IMO 2020 requires ships to burn fuel with a sulfur content of no more than 0.5%. The previous limit for most of the world was 3.5%. Two solutions with direct impact on diesel markets are keys to the transition. One involves the manufacture of a new brand of fuel known as very-low-sulfur fuel oil (VLSFO), which is produced by blending in a significant amount of vacuum gasoil, an existing intermediate product that can be used to produce over-the-road diesel. The transition to VLSFO generally has been seen as more complex because it is a new product and needs extensive testing.
The second is to swap out high-sulfur fuel oil for an existing product called marine gasoil (MGO). There have been estimates by others that MGO demand might increase as much as 1 million barrels/day during the transition, possibly putting a strain on the supplies of over-the-road diesel.
Midgley also noted that the IMO 2020 rules have a “carriage ban” that goes into effect in March.
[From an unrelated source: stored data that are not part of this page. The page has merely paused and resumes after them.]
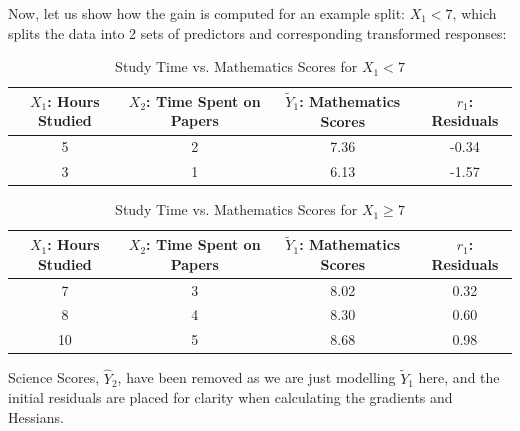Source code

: \documentclass[11pt]{report} %
\begin{document}
Now, let us show how the gain is computed for an example split: $X_1 < 7$, which splits the data into 2 sets of predictors and corresponding transformed responses:
\setlength{\tabcolsep}{4pt} %
\begin{table}[H]
    \centering
    \begin{tabular}{|c|c|c|c|}
        \hline
        \( X_1 \): Hours Studied & \( X_2 \): Time Spent on Papers & \( \tilde{Y}_1 \): Mathematics Scores & \( r_1 \): Residuals \\
        \hline
        5  & 2  & 7.36  & -0.34 \\
        3  & 1  & 6.13  & -1.57 \\
        \hline
    \end{tabular}
    \caption{Study Time vs. Mathematics Scores for $X_1 < 7$}
    \label{tab:adjusted_study_scores6a}
\end{table}
\vspace{-0.2cm}
\setlength{\tabcolsep}{4pt} %
\begin{table}[H]
    \centering
    \begin{tabular}{|c|c|c|c|}
        \hline
        \( X_1 \): Hours Studied & \( X_2 \): Time Spent on Papers & \( \tilde{Y}_1 \): Mathematics Scores & \( r_1 \): Residuals \\
        \hline
        7  & 3  & 8.02  & 0.32 \\
        8  & 4  & 8.30   & 0.60 \\
        10 & 5  & 8.68  & 0.98 \\
        \hline
    \end{tabular}
    \caption{Study Time vs. Mathematics Scores for $X_1 \geq 7$}
    \label{tab:adjusted_study_scores6b}
\end{table}
\noindent Science Scores, $\hat{Y}_2$, have been removed as we are just modelling $\tilde{Y}_1$ here, and the initial residuals are placed for clarity when calculating the gradients and Hessians. 
\end{document}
The carriage ban is complex but can be viewed as giving a little bit of breathing room to the Jan. 1 inauguration of IMO 2020. The carriage ban is creating a gray area in the implementation of the rule, but only into March.
According to S&P Global Platts data monitored by FreightWaves, the spread between ultra-low-sulfur diesel in New York Harbor and the price of dated Brent, the global crude benchmark, got as high as roughly $22/barrel in late October. At the time, a significant amount of refinery maintenance was cited as the reason for the higher spread, but a possible fallout was also seen as a possible reason. It has since fallen to as low as $15/b.
According to Midgley, there were several reasons for the weakness in distillate markets, which he referred to as gasoil, another term used in global oil markets to refer to the family of products that includes diesel. In particular, he said, the lateness of the monsoon season in India led to a poor harvest, which cut agricultural demand for distillate products. That in turn led to more exports to markets including the U.S. A similar dynamic is playing out in the U.S., he said, with a late planting season and a delayed harvest in some parts of the Midwest due to bad weather cutting distillate demand there as well.
(A recent surge in diesel demand in the U.S. has resulted in the average of what the Department of Energy refers to as “product supplied” to be the highest for the period from September to early December in several years. A lot of the increase in the average was helped by some strong demand numbers in recent weeks.)
Midgley said distillates demand is “starting to kick in.” But refining margins in Asia — a key refining center and in particular the biggest market for marine fuels — are negative. “There needs to be a $10/b swing in the gasoil crack,” Midgley said, to incentivize refiners to produce more gasoil in general and more marine gasoil in particular. (Note our earlier reference to the swing in the New York Harbor; it isn’t really close to $10/b). “You need to have the demand and the call for it from the marine sector.”
Looking to the broader macro picture into 2020, Midgley discussed one of the biggest question markets that everyone in the oil market is pondering: What will U.S. crude production growth be in 2020? The market is coming off a year in which U.S. crude output increased by as much as 1.2 million b/d. Conventional forecasts for a long time had the U.S. tacking on another million in 2020. But tighter credit lines and investor demands are seeing those forecasts pared back.
The Platts forecast now is for shale growth of 800,000 b/d. But to get to a total petroleum number, it also assumes that conventional oil production growth will drop by 150,000 b/d but that production of natural gas liquids (propane, butane, etc.) will rise more than 500,000 b/d. The net total increase in petroleum in the U.S. will be about 1.3 million b/d, Midgley said.
Midgley said S&P Global Platts’ forecast for 2020, first revealed in the middle of last year, was for U.S. growth to be 1.1 million b/d. “Everyone was telling us it was too low,” he said.
The current U.S. rig count, according to Enverus, is 839. Midgley said if the rig count “flattens” at 660, the growth in shale production will be about 900,000 b/d in the U.S. But if it drops another 40 to 50 rigs beyond that, the growth rate would slow to 800,000 b/d, he added. Either way, Midgley said there is clearly “stricter capital discipline” coming from the financial institutions that have financed the shale boom.